Problem to solve
Go through the data below. Pull out every line that has the word "processFile".

━━━ Records for processing

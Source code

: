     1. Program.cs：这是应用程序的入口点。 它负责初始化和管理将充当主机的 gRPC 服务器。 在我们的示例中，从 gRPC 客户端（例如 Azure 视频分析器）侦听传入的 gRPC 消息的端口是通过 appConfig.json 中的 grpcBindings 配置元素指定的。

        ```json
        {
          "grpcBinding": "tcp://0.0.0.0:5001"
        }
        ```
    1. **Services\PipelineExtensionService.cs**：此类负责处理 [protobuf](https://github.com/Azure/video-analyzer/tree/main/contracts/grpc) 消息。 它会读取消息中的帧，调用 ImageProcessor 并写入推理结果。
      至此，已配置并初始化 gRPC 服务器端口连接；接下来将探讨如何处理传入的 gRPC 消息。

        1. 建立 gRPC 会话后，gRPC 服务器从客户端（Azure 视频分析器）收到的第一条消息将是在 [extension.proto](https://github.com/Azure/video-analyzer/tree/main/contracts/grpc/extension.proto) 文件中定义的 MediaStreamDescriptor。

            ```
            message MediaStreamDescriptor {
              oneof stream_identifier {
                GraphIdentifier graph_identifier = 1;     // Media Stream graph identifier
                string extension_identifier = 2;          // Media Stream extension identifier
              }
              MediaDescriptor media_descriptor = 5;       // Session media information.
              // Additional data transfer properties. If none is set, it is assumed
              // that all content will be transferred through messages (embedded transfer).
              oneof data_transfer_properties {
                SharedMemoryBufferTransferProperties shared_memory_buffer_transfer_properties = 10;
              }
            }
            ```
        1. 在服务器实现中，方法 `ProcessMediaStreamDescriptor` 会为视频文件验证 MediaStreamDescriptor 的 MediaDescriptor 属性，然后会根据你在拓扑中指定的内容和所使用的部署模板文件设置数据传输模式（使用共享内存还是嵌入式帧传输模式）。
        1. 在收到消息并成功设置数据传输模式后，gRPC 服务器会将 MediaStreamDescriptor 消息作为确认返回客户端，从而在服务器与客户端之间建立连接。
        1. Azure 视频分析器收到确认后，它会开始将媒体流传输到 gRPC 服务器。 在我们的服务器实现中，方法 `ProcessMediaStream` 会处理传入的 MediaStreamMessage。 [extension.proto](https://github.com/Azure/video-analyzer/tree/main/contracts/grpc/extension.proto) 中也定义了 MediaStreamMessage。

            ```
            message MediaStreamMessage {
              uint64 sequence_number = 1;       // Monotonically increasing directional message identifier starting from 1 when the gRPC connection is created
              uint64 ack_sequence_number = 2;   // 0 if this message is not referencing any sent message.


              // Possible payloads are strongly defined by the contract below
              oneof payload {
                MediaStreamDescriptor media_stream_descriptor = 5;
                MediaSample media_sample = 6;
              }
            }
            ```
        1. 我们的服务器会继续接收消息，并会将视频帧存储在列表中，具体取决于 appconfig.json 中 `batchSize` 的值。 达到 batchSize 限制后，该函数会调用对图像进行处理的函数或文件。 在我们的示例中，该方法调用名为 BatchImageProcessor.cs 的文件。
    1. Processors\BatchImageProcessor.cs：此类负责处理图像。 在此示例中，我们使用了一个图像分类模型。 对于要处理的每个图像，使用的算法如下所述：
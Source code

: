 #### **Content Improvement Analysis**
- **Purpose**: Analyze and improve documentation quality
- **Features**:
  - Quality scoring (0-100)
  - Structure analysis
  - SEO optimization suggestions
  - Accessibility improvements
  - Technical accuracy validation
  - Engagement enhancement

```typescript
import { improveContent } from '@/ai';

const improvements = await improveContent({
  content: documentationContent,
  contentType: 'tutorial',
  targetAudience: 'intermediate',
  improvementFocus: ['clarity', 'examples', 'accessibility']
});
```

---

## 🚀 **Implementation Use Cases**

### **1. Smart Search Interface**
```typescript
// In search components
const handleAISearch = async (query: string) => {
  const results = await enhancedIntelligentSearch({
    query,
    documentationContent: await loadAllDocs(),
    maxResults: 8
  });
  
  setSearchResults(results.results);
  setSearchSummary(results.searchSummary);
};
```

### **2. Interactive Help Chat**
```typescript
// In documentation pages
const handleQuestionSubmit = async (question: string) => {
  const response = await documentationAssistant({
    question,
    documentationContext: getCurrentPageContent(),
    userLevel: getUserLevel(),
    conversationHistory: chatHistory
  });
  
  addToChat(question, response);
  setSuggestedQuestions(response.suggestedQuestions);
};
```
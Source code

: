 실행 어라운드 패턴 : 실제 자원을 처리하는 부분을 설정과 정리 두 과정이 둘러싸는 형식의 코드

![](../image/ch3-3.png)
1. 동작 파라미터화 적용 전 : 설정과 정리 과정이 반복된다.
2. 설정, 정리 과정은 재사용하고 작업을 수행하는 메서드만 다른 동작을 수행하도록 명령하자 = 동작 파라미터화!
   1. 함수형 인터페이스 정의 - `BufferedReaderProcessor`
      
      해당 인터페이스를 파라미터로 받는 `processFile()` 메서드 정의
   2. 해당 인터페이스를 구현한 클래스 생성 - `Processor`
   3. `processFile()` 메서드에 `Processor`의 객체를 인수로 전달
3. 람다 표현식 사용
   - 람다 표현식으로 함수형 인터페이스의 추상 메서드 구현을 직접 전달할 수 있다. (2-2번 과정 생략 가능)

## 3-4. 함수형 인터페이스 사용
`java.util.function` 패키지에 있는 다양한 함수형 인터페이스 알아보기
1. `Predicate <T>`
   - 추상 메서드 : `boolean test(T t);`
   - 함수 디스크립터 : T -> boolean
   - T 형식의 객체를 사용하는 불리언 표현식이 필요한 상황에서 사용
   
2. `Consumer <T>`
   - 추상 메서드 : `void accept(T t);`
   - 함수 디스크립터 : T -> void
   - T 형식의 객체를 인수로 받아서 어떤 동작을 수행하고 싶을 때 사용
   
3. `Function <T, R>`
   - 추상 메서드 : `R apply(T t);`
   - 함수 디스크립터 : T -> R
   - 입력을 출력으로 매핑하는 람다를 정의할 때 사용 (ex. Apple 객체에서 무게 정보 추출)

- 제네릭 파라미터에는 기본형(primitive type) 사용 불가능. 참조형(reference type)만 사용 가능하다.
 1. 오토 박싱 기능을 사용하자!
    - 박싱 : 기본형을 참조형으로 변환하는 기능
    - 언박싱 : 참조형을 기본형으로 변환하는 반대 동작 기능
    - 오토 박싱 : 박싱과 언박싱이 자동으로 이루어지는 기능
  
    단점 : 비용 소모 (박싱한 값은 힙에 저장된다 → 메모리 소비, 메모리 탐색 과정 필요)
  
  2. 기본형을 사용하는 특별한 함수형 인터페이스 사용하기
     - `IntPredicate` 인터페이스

━━━━━━

Answer to this exercise
      해당 인터페이스를 파라미터로 받는 `processFile()` 메서드 정의
   3. `processFile()` 메서드에 `Processor`의 객체를 인수로 전달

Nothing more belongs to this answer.